Is copper really in surplus? – by Geoff Candy ( – October 21, 2013)

While many assume the red metal either to be already in surplus or very nearly there, French bank Natixis believes the level of Chinese stocks tells a different story.

GRONINGEN (MINEWEB) – In a note out late last week, French bank, Natixis, queries the assumption that the copper market is already in surplus. While it doesn’t dispute that the copper market could move into surplus over the next few years, the bank maintains that saying it is already in surplus could be premature.

The reason for the dispute is the level of stocking or destocking in China that has taken place over the last few months – an issue that caused problems for copper price predictions previously.

According to Natixis, if one goes only by the level of copper stocks held in exchange warehouses, which it defines as those belonging to the LME, SHFE and Comex, then it does look decidedly like the market is in surplus, as these stocks have risen by about 110,000 tonnes since the beginning of the year.

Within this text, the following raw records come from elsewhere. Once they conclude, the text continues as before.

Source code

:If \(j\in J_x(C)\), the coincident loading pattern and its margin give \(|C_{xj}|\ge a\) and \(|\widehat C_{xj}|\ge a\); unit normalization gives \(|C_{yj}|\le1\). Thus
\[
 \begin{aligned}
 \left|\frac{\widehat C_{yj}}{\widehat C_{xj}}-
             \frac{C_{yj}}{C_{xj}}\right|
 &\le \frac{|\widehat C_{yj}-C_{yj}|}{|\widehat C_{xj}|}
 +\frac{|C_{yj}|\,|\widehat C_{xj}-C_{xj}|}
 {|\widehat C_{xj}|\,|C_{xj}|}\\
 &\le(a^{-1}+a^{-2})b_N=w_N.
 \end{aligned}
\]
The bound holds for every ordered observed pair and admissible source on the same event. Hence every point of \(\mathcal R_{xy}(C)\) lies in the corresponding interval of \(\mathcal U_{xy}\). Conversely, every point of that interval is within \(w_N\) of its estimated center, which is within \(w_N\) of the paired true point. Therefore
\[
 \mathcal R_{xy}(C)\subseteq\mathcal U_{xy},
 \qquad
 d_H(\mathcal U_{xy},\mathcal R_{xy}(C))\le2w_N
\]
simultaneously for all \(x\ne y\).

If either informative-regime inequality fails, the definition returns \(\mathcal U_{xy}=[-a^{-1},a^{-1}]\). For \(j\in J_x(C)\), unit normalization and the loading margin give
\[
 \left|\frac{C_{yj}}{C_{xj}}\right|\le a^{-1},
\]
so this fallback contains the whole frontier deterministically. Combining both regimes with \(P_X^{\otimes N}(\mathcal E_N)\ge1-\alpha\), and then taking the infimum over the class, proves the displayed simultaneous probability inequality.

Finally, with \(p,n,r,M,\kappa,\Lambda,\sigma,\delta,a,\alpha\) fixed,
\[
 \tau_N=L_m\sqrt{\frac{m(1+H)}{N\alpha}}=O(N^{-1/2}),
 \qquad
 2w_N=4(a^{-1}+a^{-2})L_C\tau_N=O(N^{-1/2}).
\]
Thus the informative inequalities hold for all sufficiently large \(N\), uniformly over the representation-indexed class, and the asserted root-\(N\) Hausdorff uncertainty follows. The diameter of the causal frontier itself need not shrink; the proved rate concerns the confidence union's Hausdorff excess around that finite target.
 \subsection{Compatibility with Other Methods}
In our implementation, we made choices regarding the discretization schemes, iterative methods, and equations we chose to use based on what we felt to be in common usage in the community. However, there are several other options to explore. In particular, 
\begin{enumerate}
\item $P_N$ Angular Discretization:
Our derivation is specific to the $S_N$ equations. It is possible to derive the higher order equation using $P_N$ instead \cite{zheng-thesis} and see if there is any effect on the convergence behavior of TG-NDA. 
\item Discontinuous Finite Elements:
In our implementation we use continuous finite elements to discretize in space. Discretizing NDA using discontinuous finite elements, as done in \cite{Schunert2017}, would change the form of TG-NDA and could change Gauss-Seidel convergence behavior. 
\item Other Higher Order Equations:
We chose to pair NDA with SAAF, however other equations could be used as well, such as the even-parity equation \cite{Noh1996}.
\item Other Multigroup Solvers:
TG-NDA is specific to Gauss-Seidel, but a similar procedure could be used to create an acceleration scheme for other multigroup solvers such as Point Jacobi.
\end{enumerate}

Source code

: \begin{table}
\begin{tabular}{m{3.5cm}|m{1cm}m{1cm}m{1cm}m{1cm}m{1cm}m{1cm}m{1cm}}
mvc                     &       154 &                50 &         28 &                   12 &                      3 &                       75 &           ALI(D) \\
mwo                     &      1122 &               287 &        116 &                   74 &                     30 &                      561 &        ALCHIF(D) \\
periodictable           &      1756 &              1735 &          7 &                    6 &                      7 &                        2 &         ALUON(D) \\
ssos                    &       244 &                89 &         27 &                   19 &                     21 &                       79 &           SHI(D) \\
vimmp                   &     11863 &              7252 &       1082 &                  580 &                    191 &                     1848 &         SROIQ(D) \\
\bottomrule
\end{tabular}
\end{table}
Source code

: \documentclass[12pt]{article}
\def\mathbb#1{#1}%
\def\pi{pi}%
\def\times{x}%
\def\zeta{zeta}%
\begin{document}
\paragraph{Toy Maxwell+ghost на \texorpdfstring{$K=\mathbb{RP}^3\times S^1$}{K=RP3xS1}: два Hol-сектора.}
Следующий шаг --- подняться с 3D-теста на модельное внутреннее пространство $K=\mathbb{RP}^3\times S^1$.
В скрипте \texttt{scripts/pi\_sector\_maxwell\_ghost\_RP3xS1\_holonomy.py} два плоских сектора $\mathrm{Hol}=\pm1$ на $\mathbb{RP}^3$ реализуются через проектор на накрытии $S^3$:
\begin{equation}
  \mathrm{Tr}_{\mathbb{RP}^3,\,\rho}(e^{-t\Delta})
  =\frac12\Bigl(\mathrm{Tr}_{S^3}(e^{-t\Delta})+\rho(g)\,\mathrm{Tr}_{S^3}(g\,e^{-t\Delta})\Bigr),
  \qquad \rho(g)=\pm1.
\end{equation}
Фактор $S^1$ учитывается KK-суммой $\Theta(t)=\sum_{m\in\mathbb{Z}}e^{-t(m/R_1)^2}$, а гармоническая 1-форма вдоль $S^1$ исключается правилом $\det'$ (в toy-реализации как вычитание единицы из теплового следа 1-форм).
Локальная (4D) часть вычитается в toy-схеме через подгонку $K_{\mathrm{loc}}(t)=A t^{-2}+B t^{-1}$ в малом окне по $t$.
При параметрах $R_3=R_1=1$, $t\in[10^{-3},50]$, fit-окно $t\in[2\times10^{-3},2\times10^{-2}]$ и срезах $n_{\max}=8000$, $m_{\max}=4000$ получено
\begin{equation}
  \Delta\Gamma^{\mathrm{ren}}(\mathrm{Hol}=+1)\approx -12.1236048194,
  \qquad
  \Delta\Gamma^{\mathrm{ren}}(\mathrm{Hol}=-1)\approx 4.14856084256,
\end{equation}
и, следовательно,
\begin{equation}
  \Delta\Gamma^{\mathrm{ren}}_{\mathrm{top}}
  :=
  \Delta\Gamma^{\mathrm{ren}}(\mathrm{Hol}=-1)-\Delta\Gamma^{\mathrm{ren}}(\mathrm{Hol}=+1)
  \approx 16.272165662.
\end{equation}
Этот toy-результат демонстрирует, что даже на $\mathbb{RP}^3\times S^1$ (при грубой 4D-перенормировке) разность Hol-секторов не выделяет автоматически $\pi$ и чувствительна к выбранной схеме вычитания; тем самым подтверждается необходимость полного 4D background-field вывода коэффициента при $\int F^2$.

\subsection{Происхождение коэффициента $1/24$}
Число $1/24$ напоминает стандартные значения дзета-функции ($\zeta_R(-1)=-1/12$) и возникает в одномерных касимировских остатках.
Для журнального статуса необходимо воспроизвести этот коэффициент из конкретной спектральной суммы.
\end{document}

But, it says, “Anecdotal reports suggest that stocks of copper held at bonded warehouses in China peaked at somewhere between 1mn and 1.1mn tonnes in January, and have since fallen to a low of little more than 300,000 tonnes. Netting off 110,000 tonnes of higher exchange stocks versus 700-800,000 tonnes of lower bonded stocks suggests a substantial deficit.”

The problem that faces Natixis, however, is trying to figure out how much of these withdrawn stocks have actually been consumed.

The group then posits 3 different models in a bid to solve that question. The first supposes that Chinese imports of refined copper have averaged roughly the same as in 2012 – “somewhere around 280,000 tonnes per month”.

Such an assumption, taking the data from the first five months of the year, would imply, “Chinese destocking of a little over 300,000 tonnes of copper, followed by a neutral effect between June and August”.

The second model, examines the data under the assumption that Chinese end-user demand for copper grows in line with GDP.